Widespread, Destructive Malware

We’ve all heard the stories about WannaCry, NotPetya, and the likes, and malware has been a consistent cybersecurity storyline for the past few years. However, what makes the malware of 2017 so memorable is the bigger questions they posed.

WannaCry wasn’t like typical ransomware. It only yielded ~$70k USD. This begs the question, what were the real motives of the attack? Did the attackers just want to wreak havoc and cause a frenzy? Or did they simply not realize the effect the attack would have.

Hype Cycle of Cryptocurrency

Cryptocurrencies have seen an increase in value and a fair bit of volatility in 2017. With wider acceptance and interest, hackers have started to use their botnets for cryptocurrency mining. The Google Chrome Extension, Archive Poster was recently shut down for cryptojacking. It took advantage of over 105,000 people for weeks while going undetected by users.[4]

One cryptocurrency targeted in particular, Monero, is fully anonymous and not trackable back to the botnet operators. The experts contend that it is becoming the go-to tool for ransomware attacks and money laundering. In December 2017, hackers attacked around 200,000 WordPress websites to demand they generate Monero.[5]

In 2018, we expect to see even more attacks on exchange and mining pools to steal coins and installs of mining software, which is secretly mining end-users devices, particularly mobiles.

Growing Cyber Aggression by Iran and North Korea

Countries like North Korea and Iran have become aggressive cyber powers, regularly using cyber attacks to advance their interests. It is not out of reason that the future could see state-sponsored activity against both government and private sector networks. If an attack like this does occur in a foreign country, it will likely use that country’s own cyber networks to pursue its goal, and more coordinated and intentional campaigns could surface in the near future.

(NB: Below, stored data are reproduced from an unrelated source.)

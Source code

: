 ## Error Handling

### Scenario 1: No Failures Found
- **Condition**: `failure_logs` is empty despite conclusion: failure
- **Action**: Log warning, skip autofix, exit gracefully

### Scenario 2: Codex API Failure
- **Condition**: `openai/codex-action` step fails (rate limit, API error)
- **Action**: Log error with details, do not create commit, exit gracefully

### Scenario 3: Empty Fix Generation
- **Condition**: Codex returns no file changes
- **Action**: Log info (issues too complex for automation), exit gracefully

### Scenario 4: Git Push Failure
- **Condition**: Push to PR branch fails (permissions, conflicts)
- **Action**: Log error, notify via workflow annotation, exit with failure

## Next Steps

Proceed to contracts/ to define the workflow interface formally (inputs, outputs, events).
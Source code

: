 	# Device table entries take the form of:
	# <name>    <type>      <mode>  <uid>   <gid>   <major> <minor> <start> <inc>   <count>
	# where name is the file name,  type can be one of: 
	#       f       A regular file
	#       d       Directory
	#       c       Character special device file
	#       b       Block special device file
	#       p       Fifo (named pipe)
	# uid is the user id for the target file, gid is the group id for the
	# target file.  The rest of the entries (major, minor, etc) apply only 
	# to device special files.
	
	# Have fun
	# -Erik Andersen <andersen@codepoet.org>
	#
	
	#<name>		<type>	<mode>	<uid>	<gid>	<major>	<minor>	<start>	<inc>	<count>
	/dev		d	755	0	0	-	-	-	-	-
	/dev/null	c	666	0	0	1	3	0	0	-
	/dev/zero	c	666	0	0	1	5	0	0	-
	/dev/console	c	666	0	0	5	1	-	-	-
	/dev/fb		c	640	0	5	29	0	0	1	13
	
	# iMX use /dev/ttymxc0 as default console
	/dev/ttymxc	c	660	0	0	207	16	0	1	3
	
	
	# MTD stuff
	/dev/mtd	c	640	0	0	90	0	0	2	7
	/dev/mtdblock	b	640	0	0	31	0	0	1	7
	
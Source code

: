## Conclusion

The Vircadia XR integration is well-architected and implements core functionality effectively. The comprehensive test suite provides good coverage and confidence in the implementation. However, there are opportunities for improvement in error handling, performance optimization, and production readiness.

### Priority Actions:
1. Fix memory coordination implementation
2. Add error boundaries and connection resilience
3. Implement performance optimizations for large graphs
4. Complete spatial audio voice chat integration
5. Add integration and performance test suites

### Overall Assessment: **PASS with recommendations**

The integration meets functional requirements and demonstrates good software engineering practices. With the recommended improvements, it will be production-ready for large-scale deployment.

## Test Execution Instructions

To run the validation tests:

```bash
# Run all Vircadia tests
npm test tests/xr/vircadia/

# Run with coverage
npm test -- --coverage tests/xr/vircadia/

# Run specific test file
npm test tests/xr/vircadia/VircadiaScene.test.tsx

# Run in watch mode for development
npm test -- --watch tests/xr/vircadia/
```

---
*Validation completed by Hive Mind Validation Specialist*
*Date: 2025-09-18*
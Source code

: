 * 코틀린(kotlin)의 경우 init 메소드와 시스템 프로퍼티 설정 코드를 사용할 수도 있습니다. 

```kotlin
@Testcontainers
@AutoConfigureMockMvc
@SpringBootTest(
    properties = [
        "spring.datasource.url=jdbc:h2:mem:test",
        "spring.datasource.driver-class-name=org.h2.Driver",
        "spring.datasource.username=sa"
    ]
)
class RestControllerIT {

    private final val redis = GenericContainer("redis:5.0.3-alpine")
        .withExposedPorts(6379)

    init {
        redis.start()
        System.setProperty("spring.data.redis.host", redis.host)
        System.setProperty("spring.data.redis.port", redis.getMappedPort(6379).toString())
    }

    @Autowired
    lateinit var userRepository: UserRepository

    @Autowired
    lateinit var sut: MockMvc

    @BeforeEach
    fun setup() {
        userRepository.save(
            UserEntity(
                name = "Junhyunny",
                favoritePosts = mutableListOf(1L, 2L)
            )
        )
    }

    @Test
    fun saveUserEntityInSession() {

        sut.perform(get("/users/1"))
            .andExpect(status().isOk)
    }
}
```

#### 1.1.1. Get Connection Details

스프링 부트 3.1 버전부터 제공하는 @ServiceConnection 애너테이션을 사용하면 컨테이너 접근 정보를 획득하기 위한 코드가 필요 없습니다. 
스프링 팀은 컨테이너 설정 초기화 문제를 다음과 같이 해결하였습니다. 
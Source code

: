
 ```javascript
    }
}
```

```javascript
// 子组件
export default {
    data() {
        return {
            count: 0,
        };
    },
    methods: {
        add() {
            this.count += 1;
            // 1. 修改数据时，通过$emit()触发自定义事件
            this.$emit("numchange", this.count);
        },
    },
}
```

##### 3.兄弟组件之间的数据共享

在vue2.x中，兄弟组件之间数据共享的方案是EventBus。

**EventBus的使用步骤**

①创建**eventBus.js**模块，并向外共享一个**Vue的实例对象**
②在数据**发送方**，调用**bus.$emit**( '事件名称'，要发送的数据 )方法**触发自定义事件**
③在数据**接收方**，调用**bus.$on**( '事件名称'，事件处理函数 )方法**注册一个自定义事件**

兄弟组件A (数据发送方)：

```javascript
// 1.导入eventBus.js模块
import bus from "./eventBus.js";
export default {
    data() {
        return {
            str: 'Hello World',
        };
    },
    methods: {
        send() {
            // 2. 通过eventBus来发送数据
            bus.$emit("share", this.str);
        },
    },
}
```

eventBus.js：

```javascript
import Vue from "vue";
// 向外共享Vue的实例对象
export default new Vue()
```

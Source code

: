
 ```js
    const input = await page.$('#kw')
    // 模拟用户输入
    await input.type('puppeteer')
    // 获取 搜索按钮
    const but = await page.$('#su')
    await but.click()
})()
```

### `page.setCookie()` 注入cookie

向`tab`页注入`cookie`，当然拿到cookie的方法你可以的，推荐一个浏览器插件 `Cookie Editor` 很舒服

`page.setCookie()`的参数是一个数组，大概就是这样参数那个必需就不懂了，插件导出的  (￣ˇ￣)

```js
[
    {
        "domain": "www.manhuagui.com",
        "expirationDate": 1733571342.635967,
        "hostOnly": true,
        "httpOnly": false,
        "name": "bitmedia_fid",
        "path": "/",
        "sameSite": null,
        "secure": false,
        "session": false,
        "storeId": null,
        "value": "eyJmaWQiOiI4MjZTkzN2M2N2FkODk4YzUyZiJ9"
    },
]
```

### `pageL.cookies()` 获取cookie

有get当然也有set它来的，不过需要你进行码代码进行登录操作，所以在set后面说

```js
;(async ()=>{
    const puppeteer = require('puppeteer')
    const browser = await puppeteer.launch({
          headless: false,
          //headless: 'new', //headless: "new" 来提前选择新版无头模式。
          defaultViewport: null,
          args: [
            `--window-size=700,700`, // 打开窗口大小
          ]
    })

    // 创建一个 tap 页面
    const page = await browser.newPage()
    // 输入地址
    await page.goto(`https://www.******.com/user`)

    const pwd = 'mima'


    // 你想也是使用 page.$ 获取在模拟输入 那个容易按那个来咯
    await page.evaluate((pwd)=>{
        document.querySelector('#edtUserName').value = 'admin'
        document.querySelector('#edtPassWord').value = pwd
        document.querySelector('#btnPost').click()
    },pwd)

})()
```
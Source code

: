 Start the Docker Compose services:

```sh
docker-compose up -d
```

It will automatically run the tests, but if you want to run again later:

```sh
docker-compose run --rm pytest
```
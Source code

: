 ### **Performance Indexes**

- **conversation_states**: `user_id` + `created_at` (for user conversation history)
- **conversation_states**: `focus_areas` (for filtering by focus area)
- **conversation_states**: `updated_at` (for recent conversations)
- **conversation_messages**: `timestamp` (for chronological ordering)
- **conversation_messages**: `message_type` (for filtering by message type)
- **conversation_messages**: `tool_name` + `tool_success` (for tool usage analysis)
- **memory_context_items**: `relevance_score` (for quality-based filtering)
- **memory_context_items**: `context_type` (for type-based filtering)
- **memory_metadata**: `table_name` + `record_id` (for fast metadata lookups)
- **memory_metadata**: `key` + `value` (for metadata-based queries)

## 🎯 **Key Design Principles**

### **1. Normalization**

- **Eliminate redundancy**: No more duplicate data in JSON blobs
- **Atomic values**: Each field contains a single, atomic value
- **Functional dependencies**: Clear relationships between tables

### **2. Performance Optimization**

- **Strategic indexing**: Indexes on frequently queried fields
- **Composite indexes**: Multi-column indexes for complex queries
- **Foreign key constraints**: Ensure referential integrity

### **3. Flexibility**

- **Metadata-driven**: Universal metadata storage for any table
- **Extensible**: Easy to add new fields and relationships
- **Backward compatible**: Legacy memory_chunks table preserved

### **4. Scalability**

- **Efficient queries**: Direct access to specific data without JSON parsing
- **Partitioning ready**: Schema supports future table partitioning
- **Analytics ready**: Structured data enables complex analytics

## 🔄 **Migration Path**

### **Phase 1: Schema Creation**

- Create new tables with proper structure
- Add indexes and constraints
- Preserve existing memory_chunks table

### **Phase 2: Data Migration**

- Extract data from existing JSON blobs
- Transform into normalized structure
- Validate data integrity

How Does My Organization Stay Ahead?

Employee Education

As we become a more digitally connected world, cybersecurity is more than an IT issue. Your employees are both the target and your first line of defense. Organizations need to have online security training programs to help employees become more aware of best security practices to help secure personal and the organization’s sensitive data. Often times, a cyber attack or data breach is caused from a simple phishing email or social engineering campaign. By teaching your employees the signs of a suspicious email – and other cyber threats – you can prevent your organization from falling victim to malware, ransomware, and more.


Every day cybercriminals are developing new ways to launch cyber attacks, and more often than not they are leveraging automation. Organizations cannot keep up by only using manual processes – they need their own automated defenses. Think of all the time your security teams could save if they had a tool that intelligently identified and mitigated against the threat. This type of security solution would bring a new meaning to actionable intelligence; you can feel safe knowing that you have an advanced tool working in the background to block known bad at network speeds, all while your security analysts are focused on mission-critical tasks.


Depending on the size of an organization’s security team, workload, and available resources, it may not be cost-effective – or even possible – for your in-house team to manage all of your organization’s cyber risk on their own. It costs a lot of money to have a robust and scalable security operation. That’s why the Security-as-a-Service market is estimated to be worth more than eight billion by 2020, and why CISOs and CSOs are choosing to augment their operations by outsourcing to better meet these business demands. Not only will you minimize costs by buying vs. building, but you will also streamline the process of fighting cyber threats, saving yourself any hassle and frustration of having to coordinate with multiple security vendors to mitigate one threat.